▶ **Task instructions**: What is needed is the number of lines below that contain the string "attachments", with no other text.

▶ **Provided entries**:
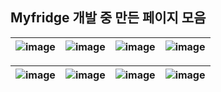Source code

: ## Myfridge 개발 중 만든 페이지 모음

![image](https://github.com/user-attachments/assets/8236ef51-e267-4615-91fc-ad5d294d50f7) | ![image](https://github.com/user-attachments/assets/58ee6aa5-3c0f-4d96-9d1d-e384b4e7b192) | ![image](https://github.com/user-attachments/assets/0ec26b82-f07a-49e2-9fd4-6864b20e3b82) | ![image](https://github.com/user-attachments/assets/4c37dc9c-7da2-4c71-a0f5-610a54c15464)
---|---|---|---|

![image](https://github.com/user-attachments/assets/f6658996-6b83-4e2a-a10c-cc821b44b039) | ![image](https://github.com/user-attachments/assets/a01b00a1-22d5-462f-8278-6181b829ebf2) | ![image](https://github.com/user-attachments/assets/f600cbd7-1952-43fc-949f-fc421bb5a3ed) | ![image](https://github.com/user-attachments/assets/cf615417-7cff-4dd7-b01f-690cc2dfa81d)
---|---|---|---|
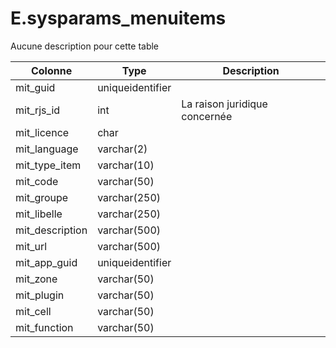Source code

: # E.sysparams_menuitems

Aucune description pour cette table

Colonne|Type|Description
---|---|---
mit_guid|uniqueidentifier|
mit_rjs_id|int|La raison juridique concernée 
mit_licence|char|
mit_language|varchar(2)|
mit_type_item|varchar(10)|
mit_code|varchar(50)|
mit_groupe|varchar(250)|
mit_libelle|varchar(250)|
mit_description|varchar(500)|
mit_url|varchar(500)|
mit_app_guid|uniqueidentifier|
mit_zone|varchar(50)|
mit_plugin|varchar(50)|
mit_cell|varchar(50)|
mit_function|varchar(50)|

...

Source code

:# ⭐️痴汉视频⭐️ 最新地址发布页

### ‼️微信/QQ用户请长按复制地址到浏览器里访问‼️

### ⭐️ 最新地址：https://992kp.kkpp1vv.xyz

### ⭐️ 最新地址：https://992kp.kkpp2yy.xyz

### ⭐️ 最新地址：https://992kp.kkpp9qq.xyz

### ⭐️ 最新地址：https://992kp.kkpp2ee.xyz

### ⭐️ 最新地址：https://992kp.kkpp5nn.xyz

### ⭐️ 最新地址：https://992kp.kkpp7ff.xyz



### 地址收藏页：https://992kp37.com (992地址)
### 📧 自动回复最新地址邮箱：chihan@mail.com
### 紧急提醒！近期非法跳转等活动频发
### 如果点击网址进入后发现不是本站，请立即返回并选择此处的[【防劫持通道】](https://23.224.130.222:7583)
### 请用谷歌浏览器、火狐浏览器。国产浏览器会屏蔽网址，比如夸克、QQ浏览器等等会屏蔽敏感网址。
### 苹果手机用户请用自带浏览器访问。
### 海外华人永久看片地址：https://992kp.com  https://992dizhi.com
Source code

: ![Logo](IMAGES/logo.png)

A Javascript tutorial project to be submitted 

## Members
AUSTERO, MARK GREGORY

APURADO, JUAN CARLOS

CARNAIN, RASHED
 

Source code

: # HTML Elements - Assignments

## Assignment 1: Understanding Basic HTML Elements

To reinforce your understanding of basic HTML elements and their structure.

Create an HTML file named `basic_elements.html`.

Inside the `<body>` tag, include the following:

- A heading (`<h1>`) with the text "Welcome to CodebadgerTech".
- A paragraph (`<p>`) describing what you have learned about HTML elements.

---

▶ **Your solution**: 2